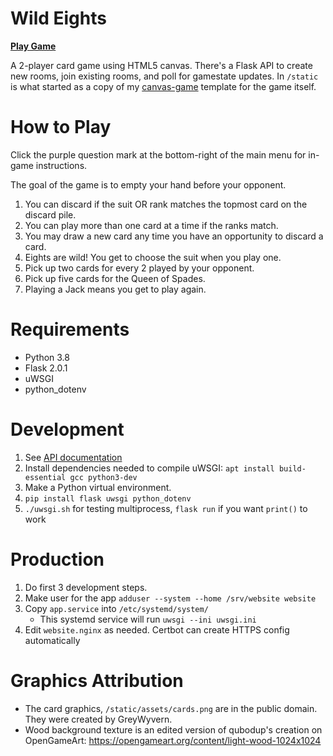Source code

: # Wild Eights

[**Play Game**](https://rainey.tech/game/wild-eights)

A 2-player card game using HTML5 canvas. There's a Flask API to create new rooms, join existing rooms, and poll for gamestate updates. In `/static` is what started as a copy of my [canvas-game](https://github.com/tassaron/canvas-game) template for the game itself.

# How to Play
Click the purple question mark at the bottom-right of the main menu for in-game instructions.

The goal of the game is to empty your hand before your opponent.

1. You can discard if the suit OR rank matches the topmost card on the discard pile.
2. You can play more than one card at a time if the ranks match.
3. You may draw a new card any time you have an opportunity to discard a card.
4. Eights are wild! You get to choose the suit when you play one.
5. Pick up two cards for every 2 played by your opponent.
6. Pick up five cards for the Queen of Spades.
7. Playing a Jack means you get to play again.

# Requirements
* Python 3.8
* Flask 2.0.1
* uWSGI
* python_dotenv

# Development
1. See [API documentation](API.md)
1. Install dependencies needed to compile uWSGI: `apt install build-essential gcc python3-dev`
1. Make a Python virtual environment.
1. `pip install flask uwsgi python_dotenv`
1. `./uwsgi.sh` for testing multiprocess, `flask run` if you want `print()` to work

# Production
1. Do first 3 development steps.
1. Make user for the app `adduser --system --home /srv/website website`
1. Copy `app.service` into `/etc/systemd/system/`
    - This systemd service will run `uwsgi --ini uwsgi.ini`
1. Edit `website.nginx` as needed. Certbot can create HTTPS config automatically

# Graphics Attribution
* The card graphics, `/static/assets/cards.png` are in the public domain. They were created by GreyWyvern.
* Wood background texture is an edited version of qubodup's creation on OpenGameArt: <https://opengameart.org/content/light-wood-1024x1024>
-----
ABOUT THIS TASK:
Exactly as written above, print every line of the data but not its pictures.

EXPECTED ANSWER:
Source code

: # Wild Eights

[**Play Game**](https://rainey.tech/game/wild-eights)

A 2-player card game using HTML5 canvas. There's a Flask API to create new rooms, join existing rooms, and poll for gamestate updates. In `/static` is what started as a copy of my [canvas-game](https://github.com/tassaron/canvas-game) template for the game itself.

# How to Play
Click the purple question mark at the bottom-right of the main menu for in-game instructions.

The goal of the game is to empty your hand before your opponent.

1. You can discard if the suit OR rank matches the topmost card on the discard pile.
2. You can play more than one card at a time if the ranks match.
3. You may draw a new card any time you have an opportunity to discard a card.
4. Eights are wild! You get to choose the suit when you play one.
5. Pick up two cards for every 2 played by your opponent.
6. Pick up five cards for the Queen of Spades.
7. Playing a Jack means you get to play again.

# Requirements
* Python 3.8
* Flask 2.0.1
* uWSGI
* python_dotenv

# Development
1. See [API documentation](API.md)
1. Install dependencies needed to compile uWSGI: `apt install build-essential gcc python3-dev`
1. Make a Python virtual environment.
1. `pip install flask uwsgi python_dotenv`
1. `./uwsgi.sh` for testing multiprocess, `flask run` if you want `print()` to work

# Production
1. Do first 3 development steps.
1. Make user for the app `adduser --system --home /srv/website website`
1. Copy `app.service` into `/etc/systemd/system/`
    - This systemd service will run `uwsgi --ini uwsgi.ini`
1. Edit `website.nginx` as needed. Certbot can create HTTPS config automatically

# Graphics Attribution
* The card graphics, `/static/assets/cards.png` are in the public domain. They were created by GreyWyvern.
* Wood background texture is an edited version of qubodup's creation on OpenGameArt: <https://opengameart.org/content/light-wood-1024x1024>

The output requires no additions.